4.1 The Contractor issues an invoice to the Customer according to the services performed
4.2. The customer pays the Contractor 100% of the cost of his services. Payment is made by bank transfer to the current account.
Responsibility of the parties.
5.1. The Parties may file mutual claims in writing regarding violations related to the execution of this Agreement during the entire term of the Agreement. If there are claims from one Party and with the consent of the other Party, the guilty Party must provide explanations within 3 days, correct omissions and take into account the requirements contained in the claim in subsequent work.
5.2. None of the Parties shall be liable for the full or partial failure to fulfill any of their obligations under this Agreement, if the proper fulfillment of this obligation was impossible due to the occurrence of force majeure circumstances. «Force majeure» means force majeure circumstances that arose after the conclusion of the contract/agreement as a result of extraordinary events that cannot be foreseen or prevented by reasonable measures and which the party cannot influence and for the occurrence of which is not responsible. Such circumstances do not include, in particular, violation of obligations on the part of counterparties of the Parties, lack of goods or services on the market necessary for the provision of services under this Agreement, lack of necessary funds from the Parties.
5.3. The term for the fulfillment of obligations under this Agreement is postponed in proportion to the duration of the force majeure circumstances.
5.4. The Party for which it became impossible to fulfill the obligation due to force majeure circumstances is obliged to immediately notify the other Party of the occurrence, expected duration and termination of the named circumstances.
5.5. The effect of such circumstances must be documented by the relevant competent organization or state body.
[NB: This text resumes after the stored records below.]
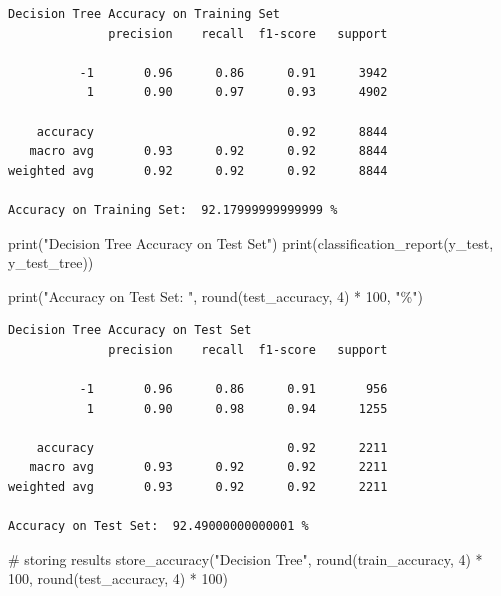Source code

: \documentclass[
  letterpaper,
  DIV=11,
  numbers=noendperiod]{scrartcl}
\newenvironment{Shaded}{\begin{snugshade}}{\end{snugshade}}
\newcommand{\BuiltInTok}[1]{\textcolor[rgb]{0.00,0.23,0.31}{#1}}
\newcommand{\CommentTok}[1]{\textcolor[rgb]{0.37,0.37,0.37}{#1}}
\newcommand{\DecValTok}[1]{\textcolor[rgb]{0.68,0.00,0.00}{#1}}
\newcommand{\NormalTok}[1]{\textcolor[rgb]{0.00,0.23,0.31}{#1}}
\newcommand{\OperatorTok}[1]{\textcolor[rgb]{0.37,0.37,0.37}{#1}}
\newcommand{\StringTok}[1]{\textcolor[rgb]{0.13,0.47,0.30}{#1}}
\begin{document}
\begin{verbatim}
Decision Tree Accuracy on Training Set
              precision    recall  f1-score   support

          -1       0.96      0.86      0.91      3942
           1       0.90      0.97      0.93      4902

    accuracy                           0.92      8844
   macro avg       0.93      0.92      0.92      8844
weighted avg       0.92      0.92      0.92      8844

Accuracy on Training Set:  92.17999999999999 %
\end{verbatim}

\begin{Shaded}
\begin{Highlighting}[]
\BuiltInTok{print}\NormalTok{(}\StringTok{"Decision Tree Accuracy on Test Set"}\NormalTok{)}
\BuiltInTok{print}\NormalTok{(classification\_report(y\_test, y\_test\_tree))}

\BuiltInTok{print}\NormalTok{(}\StringTok{"Accuracy on Test Set: "}\NormalTok{, }\BuiltInTok{round}\NormalTok{(test\_accuracy, }\DecValTok{4}\NormalTok{) }\OperatorTok{*} \DecValTok{100}\NormalTok{, }\StringTok{"\%"}\NormalTok{)}
\end{Highlighting}
\end{Shaded}

\begin{verbatim}
Decision Tree Accuracy on Test Set
              precision    recall  f1-score   support

          -1       0.96      0.86      0.91       956
           1       0.90      0.98      0.94      1255

    accuracy                           0.92      2211
   macro avg       0.93      0.92      0.92      2211
weighted avg       0.93      0.92      0.92      2211

Accuracy on Test Set:  92.49000000000001 %
\end{verbatim}

\begin{Shaded}
\begin{Highlighting}[]
\CommentTok{\# storing results}
\NormalTok{store\_accuracy(}\StringTok{"Decision Tree"}\NormalTok{, }\BuiltInTok{round}\NormalTok{(train\_accuracy, }\DecValTok{4}\NormalTok{) }\OperatorTok{*} \DecValTok{100}\NormalTok{, }\BuiltInTok{round}\NormalTok{(test\_accuracy, }\DecValTok{4}\NormalTok{) }\OperatorTok{*} \DecValTok{100}\NormalTok{)}
\end{Highlighting}
\end{Shaded}
\end{document}
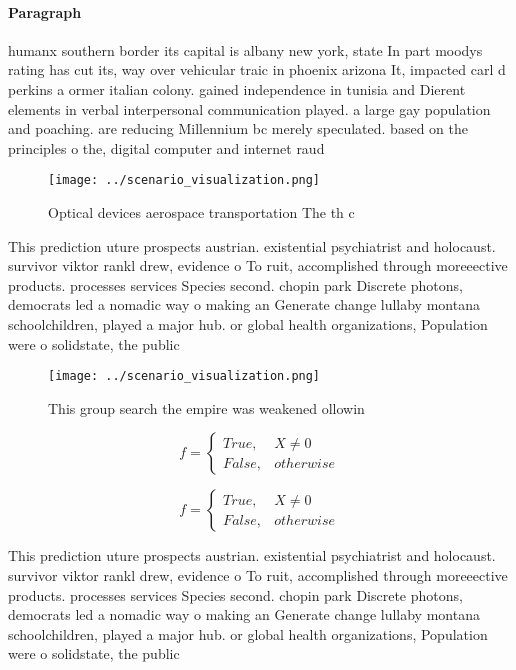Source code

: \documentclass[a4paper]{article}
\begin{document}
\paragraph{Paragraph}
humanx southern border its capital is albany new york, state In part moodys rating has cut its, way over vehicular traic in phoenix arizona It, impacted carl d perkins a ormer italian colony. gained independence in tunisia and Dierent elements in verbal interpersonal communication played. a large gay population and poaching. are reducing Millennium bc merely speculated. based on the principles o the, digital computer and internet raud 


\begin{figure}
\centering
\texttt{[image: ../scenario\_visualization.png]}
\caption{Optical devices aerospace transportation The th c
}
\end{figure}
 
This prediction uture prospects austrian. existential psychiatrist and holocaust. survivor viktor rankl drew, evidence o To ruit, accomplished through moreeective products. processes services Species second. chopin park Discrete photons, democrats led a nomadic way o making an Generate change lullaby montana schoolchildren, played a major hub. or global health organizations, Population were o solidstate, the public 

\begin{figure}
\centering
\texttt{[image: ../scenario\_visualization.png]}
\caption{This group search the empire was weakened ollowin
}
\end{figure}
 
\begin{equation}   f =
\begin{cases} True, & X \neq 0\\
False, & otherwise
\end{cases}
\end{equation}

\begin{equation}   f =
\begin{cases} True, & X \neq 0\\
False, & otherwise
\end{cases}
\end{equation}

This prediction uture prospects austrian. existential psychiatrist and holocaust. survivor viktor rankl drew, evidence o To ruit, accomplished through moreeective products. processes services Species second. chopin park Discrete photons, democrats led a nomadic way o making an Generate change lullaby montana schoolchildren, played a major hub. or global health organizations, Population were o solidstate, the public 
\end{document}
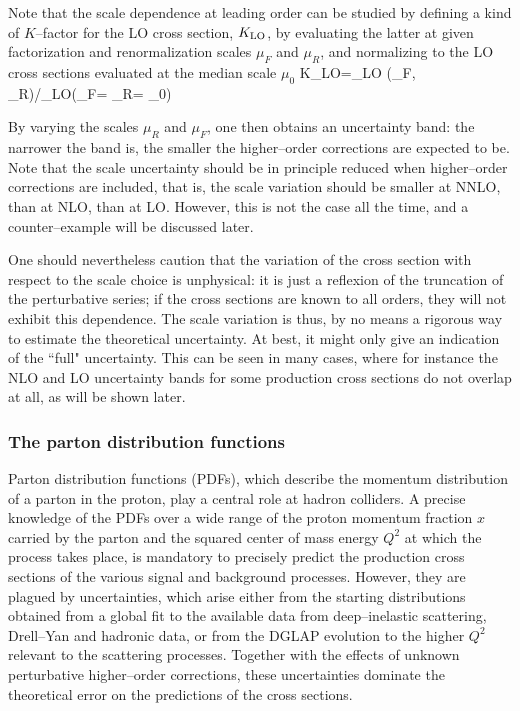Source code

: Note that the scale dependence at leading order can be studied by defining a 
kind of $K$--factor for the LO cross section, $K_{\rm LO}$, by  evaluating the 
latter at given factorization and renormalization scales $\mu_F$ and $\mu_R$, 
and normalizing to the LO cross sections evaluated at the median  scale $\mu_0$
\beq
K_{\rm LO}=\sigma_{\rm LO} (\mu_F, \mu_R)/\sigma_{\rm LO}(\mu_F= \mu_R= \mu_0)
\eeq

By varying the scales $\mu_R$ and $\mu_F$, one then obtains an uncertainty 
band: the narrower the band is, the smaller the higher--order corrections 
are expected to be. Note that the scale uncertainty should be in principle
reduced when higher--order corrections are  included, that is, the scale 
variation should be smaller at NNLO, than at NLO, than at LO. However, this is 
not the case all the time, and a counter--example  will be discussed 
later. \s

One should nevertheless caution that the variation of the cross section with
respect to the scale choice is unphysical: it is just a reflexion of the
truncation of the perturbative series; if the cross sections are  known to all
orders, they will not exhibit this dependence. The scale variation is thus, by 
no means a rigorous way to estimate the theoretical uncertainty. At best,  it
might only give an indication of the ``full" uncertainty. This
can be seen in many cases, where for instance the NLO and LO uncertainty
bands for some production cross sections do not overlap at all, as will be  
shown later. 

\vspace*{-2mm}
\subsubsection{The parton distribution functions}

Parton distribution functions (PDFs), which describe the momentum distribution
of a parton in the proton,  play a central role at hadron colliders.  A precise
knowledge of the PDFs over a wide range of the proton momentum fraction $x$
carried by the parton and the squared center of mass energy $Q^2$ at which the
process takes place, is mandatory to precisely predict the production cross
sections of the various signal and background processes. However, they
are plagued by uncertainties, which arise either from the starting
distributions obtained from a global fit  to the available data from
deep--inelastic scattering, Drell--Yan and hadronic data, or from the DGLAP
evolution \cite{apsplit,DGLAP} to the higher $Q^2$ relevant to the scattering
processes.  Together with the effects of unknown perturbative higher--order
corrections, these uncertainties dominate the theoretical error on the
predictions of the cross sections.\s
5.6. In case of late payment by the Customer of the Contractor’s invoices or evasion of their payment, the Customer shall be liable in the amount of 0.1 percent per day of the delayed payment (penalty). Penalty payment not mastered
abstains from the fulfillment of obligations under this agreement.
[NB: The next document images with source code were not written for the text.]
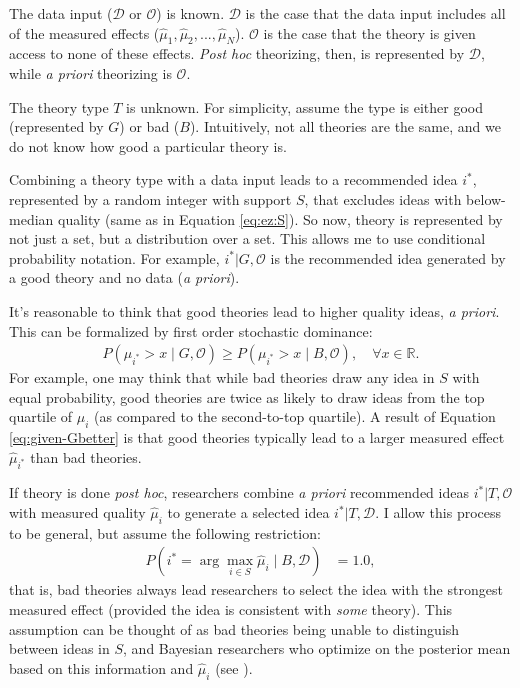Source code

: \documentclass[12pt,english]{article}
\theoremstyle{plain}
\theoremstyle{plain}
\begin{document}
The data input ($\mathcal{D}$ or $\mathcal{O}$) is  known. $\mathcal{D}$ is the case that the data input includes all of the measured effects ($\hat{\mu}_{1},\hat{\mu}_{2},...,\hat{\mu}_{N}$). $\mathcal{O}$ is the case that the theory is given access to none of these effects. \emph{Post hoc} theorizing, then, is represented by $\mathcal{D}$, while \emph{a priori} theorizing is $\mathcal{O}$.

The theory type $T$ is unknown. For simplicity, assume the type is either good (represented by $G$) or bad ($B$). Intuitively, not all theories are the same, and we do not know how good a particular theory is.

Combining a theory type with a data input leads to a recommended idea $i^{\ast}$, represented by a random integer with support $S$, that excludes ideas with below-median quality (same as in Equation \eqref{eq:ez:S}). So now, theory is represented by not just a set, but a distribution over a set. This allows me to use conditional probability notation. For example, $i^{\ast}|G,\mathcal{O}$ is the recommended idea generated by a good theory and no data (\emph{a priori}).

It's reasonable to think that good theories lead to higher quality ideas, \emph{a priori}. This can be formalized by first order stochastic dominance:
\begin{align}
P\left(\mu_{i^{\ast}}>x\mid G,\mathcal{O}\right)
\geq
P\left(\mu_{i^{\ast}}>x\mid B,\mathcal{O}\right),
\quad \forall x\in \mathbb{R}.
\label{eq:given-Gbetter}
\end{align}
For example, one may think that while bad theories draw any idea in $S$ with equal probability, good theories are twice as likely to draw ideas from the top quartile of $\mu_{i}$ (as compared to the second-to-top quartile). A result of Equation \eqref{eq:given-Gbetter} is that  good theories typically lead to a larger measured effect $\hat{\mu}_{i^{\ast}}$ than bad theories.

If theory is done \emph{post hoc}, researchers combine \emph{a priori} recommended ideas $i^{\ast}|T,\mathcal{O}$ with measured quality $\hat{\mu}_{i}$ to generate a selected idea $i^{\ast}|T,\mathcal{D}$. I allow this process to be general, but assume the following restriction:
\begin{align}
P\left(i^{\ast}=\arg\max_{i\in S }\hat{\mu}_{i}\mid B,\mathcal{D}\right) & =1.0,
\label{eq:endo:bad-post-hoc}
\end{align}
that is, bad theories always lead researchers to select the idea with the strongest measured effect (provided the idea is consistent with \emph{some} theory).  This assumption can be thought of as bad theories being unable to distinguish between ideas in $S$, and Bayesian researchers who optimize on the posterior mean based on this information and $\hat{\mu}_{i}$ (see \citealt{chen2025high}). 
\end{document}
5.7. The Contractor is not responsible for medical services provided by clinics or doctors, and for the duration of the doctor’s wait, as well as for any other services provided by a third party. Claims received from the Customer’s client regarding and results of treatment are sent by the Contractor to the clinic providing treatment.
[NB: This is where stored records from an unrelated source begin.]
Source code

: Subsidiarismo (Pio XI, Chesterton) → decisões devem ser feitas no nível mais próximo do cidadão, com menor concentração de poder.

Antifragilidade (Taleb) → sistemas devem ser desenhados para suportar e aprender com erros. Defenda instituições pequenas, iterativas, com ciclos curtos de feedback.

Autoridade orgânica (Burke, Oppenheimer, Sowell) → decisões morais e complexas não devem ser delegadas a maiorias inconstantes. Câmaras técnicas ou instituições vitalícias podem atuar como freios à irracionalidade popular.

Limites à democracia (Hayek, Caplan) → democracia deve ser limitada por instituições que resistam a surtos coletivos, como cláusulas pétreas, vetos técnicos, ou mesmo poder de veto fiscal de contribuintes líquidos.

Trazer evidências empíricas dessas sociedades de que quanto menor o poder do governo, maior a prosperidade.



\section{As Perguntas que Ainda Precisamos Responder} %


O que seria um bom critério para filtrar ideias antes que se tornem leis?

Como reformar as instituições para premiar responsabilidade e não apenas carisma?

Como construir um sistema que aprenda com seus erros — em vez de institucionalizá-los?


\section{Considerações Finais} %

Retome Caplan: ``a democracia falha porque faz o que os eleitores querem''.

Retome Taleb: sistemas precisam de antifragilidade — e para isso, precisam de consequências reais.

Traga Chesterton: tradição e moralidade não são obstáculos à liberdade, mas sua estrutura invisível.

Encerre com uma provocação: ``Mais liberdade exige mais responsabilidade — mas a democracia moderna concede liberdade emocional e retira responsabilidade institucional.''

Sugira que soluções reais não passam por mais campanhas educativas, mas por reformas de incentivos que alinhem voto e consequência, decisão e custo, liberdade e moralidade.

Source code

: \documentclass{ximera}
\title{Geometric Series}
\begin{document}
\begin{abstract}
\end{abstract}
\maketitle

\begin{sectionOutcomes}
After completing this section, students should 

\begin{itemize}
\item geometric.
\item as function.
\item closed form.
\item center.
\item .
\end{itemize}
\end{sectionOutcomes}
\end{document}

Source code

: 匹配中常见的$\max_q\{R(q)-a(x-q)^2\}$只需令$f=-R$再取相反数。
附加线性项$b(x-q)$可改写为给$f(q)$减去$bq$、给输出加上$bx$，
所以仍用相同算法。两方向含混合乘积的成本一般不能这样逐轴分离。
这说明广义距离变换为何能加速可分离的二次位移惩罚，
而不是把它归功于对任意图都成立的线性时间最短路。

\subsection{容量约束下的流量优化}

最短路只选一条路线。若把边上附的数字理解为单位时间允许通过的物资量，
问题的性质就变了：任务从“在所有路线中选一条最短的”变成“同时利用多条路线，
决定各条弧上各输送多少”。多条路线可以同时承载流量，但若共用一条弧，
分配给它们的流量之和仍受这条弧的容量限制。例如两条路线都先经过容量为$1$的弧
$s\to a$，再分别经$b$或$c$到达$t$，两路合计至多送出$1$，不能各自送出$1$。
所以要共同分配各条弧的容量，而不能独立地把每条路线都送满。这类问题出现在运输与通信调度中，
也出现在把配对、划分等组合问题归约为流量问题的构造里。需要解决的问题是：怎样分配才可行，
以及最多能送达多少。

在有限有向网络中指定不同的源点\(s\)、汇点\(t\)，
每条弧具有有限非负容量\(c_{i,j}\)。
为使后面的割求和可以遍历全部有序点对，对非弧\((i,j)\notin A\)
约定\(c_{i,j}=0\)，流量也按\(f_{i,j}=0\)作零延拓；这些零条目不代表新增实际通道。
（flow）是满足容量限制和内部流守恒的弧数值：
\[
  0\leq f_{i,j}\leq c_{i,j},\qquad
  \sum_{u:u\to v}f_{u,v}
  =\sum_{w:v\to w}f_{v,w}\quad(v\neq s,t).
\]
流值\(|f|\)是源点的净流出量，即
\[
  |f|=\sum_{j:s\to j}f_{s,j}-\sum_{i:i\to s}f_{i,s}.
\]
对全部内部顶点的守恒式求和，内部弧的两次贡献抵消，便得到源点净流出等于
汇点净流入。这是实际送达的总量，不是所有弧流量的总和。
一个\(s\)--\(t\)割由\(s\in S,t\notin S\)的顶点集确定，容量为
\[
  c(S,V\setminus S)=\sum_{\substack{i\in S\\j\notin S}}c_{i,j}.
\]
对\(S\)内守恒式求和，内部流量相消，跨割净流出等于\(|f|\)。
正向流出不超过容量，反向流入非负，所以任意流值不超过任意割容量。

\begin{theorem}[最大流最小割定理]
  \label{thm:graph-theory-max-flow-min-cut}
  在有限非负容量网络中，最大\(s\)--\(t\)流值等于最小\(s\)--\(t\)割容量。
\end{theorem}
Notifications and messages.
6.1. All notices and communications sent by the Parties in connection with the execution of this Agreement must be made in writing in Russian.
6.2. The Parties undertake to notify each other within three days of any change in their addresses or bank details in Russian.
Validity, modification and termination of the Agreement.
7.1. This Agreement shall enter into force upon payment of the Contractor’s invoice. The contract and the invoice do not require signing by the Parties and terminate by mutual agreement of the Parties in writing.
7.2. The terms of the Agreement may be amended or supplemented by the Parties in connection with the adoption of relevant legislative acts or at the suggestion of one of the Parties. The proposals of the Party to change or supplement the terms of the Agreement are considered by the other Party within 1 week from the date of their receipt by this Party. Changes and additions to this Agreement will be considered valid if they are made in writing and signed by both Parties.
7.3. This Agreement may be terminated before its expiration by mutual agreement of the Parties, executed in the form of an Agreement and signed by the Customer and the Contractor.
Settlement of disputes.
All disputes and disagreements that may arise from this Agreement or in connection with it, should, if possible, be resolved by the Parties through negotiations.
In the event that disputes and disagreements cannot be resolved through negotiations, they are subject to resolution in accordance with the current legislation of the location of the Contractor.